● Exercise materials:
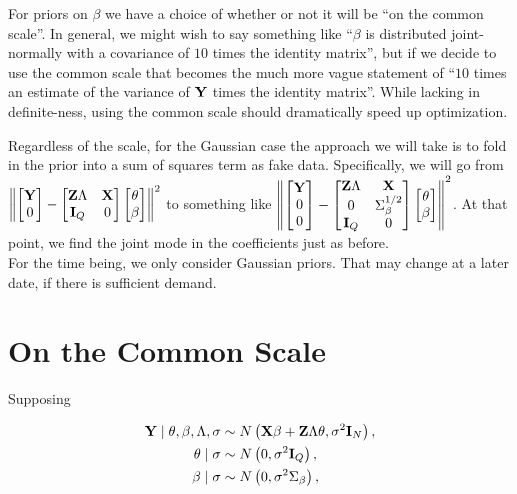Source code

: \documentclass[10pt]{article}
\begin{document}
For priors on $\beta$ we have a choice of whether or not it will be
``on the common scale''. In general, we might wish to say something
like ``$\beta$ is distributed joint-normally with a covariance of $10$
times the identity matrix'', but if we decide to use the common scale
that becomes the much more vague statement of ``$10$ times an estimate
of the variance of ${\bf Y}$ times the identity matrix''. While
lacking in definite-ness, using the common scale should dramatically
speed up optimization.

Regardless of the scale, for the Gaussian case the approach we will take
is to fold in the prior into a sum of squares term as fake
data. Specifically, we will go from
$\left\| \begin{bmatrix}{\bf Y} \\ 0\end{bmatrix}
-\begin{bmatrix} {\bf Z}\Lambda & {\bf X} \\ {\bf I}_Q &
  0\end{bmatrix} \begin{bmatrix}\theta \\ \beta\end{bmatrix}
\right\|^2$ to something like 
$\left\| \begin{bmatrix}{\bf Y} \\ 0 \\ 0\end{bmatrix}
-\begin{bmatrix} {\bf Z}\Lambda & {\bf X} \\ 0 & \Sigma_\beta^{1/2} \\
  {\bf I}_Q &
  0\end{bmatrix} \begin{bmatrix}\theta \\ \beta\end{bmatrix}
\right\|^2$. At that point, we find the joint mode in the coefficients
just as before. \\

For the time being, we only consider Gaussian priors. That may change
at a later date, if there is sufficient demand.

\section*{On the Common Scale}

Supposing

\begin{align*}
{\bf Y} \mid \theta, \beta, \Lambda, \sigma &
\sim
N\left({\bf X}\beta + {\bf Z}\Lambda\theta, \sigma^2{\bf I}_N\right),
\\
\theta \mid \sigma & \sim N\left(0,
  \sigma^2{\bf I}_Q\right), \\
\beta \mid \sigma & \sim N\left(0,
  \sigma^2\Sigma_\beta\right),
\end{align*}
\end{document}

● Exercise prompt: Every line of the data above is to be set down word for word, with the pictures left out.

● Written response:
Source code

: \documentclass[10pt]{article}
\begin{document}
For priors on $\beta$ we have a choice of whether or not it will be
``on the common scale''. In general, we might wish to say something
like ``$\beta$ is distributed joint-normally with a covariance of $10$
times the identity matrix'', but if we decide to use the common scale
that becomes the much more vague statement of ``$10$ times an estimate
of the variance of ${\bf Y}$ times the identity matrix''. While
lacking in definite-ness, using the common scale should dramatically
speed up optimization.

Regardless of the scale, for the Gaussian case the approach we will take
is to fold in the prior into a sum of squares term as fake
data. Specifically, we will go from
$\left\| \begin{bmatrix}{\bf Y} \\ 0\end{bmatrix}
-\begin{bmatrix} {\bf Z}\Lambda & {\bf X} \\ {\bf I}_Q &
  0\end{bmatrix} \begin{bmatrix}\theta \\ \beta\end{bmatrix}
\right\|^2$ to something like 
$\left\| \begin{bmatrix}{\bf Y} \\ 0 \\ 0\end{bmatrix}
-\begin{bmatrix} {\bf Z}\Lambda & {\bf X} \\ 0 & \Sigma_\beta^{1/2} \\
  {\bf I}_Q &
  0\end{bmatrix} \begin{bmatrix}\theta \\ \beta\end{bmatrix}
\right\|^2$. At that point, we find the joint mode in the coefficients
just as before. \\

For the time being, we only consider Gaussian priors. That may change
at a later date, if there is sufficient demand.

\section*{On the Common Scale}

Supposing

\begin{align*}
{\bf Y} \mid \theta, \beta, \Lambda, \sigma &
\sim
N\left({\bf X}\beta + {\bf Z}\Lambda\theta, \sigma^2{\bf I}_N\right),
\\
\theta \mid \sigma & \sim N\left(0,
  \sigma^2{\bf I}_Q\right), \\
\beta \mid \sigma & \sim N\left(0,
  \sigma^2\Sigma_\beta\right),
\end{align*}
\end{document}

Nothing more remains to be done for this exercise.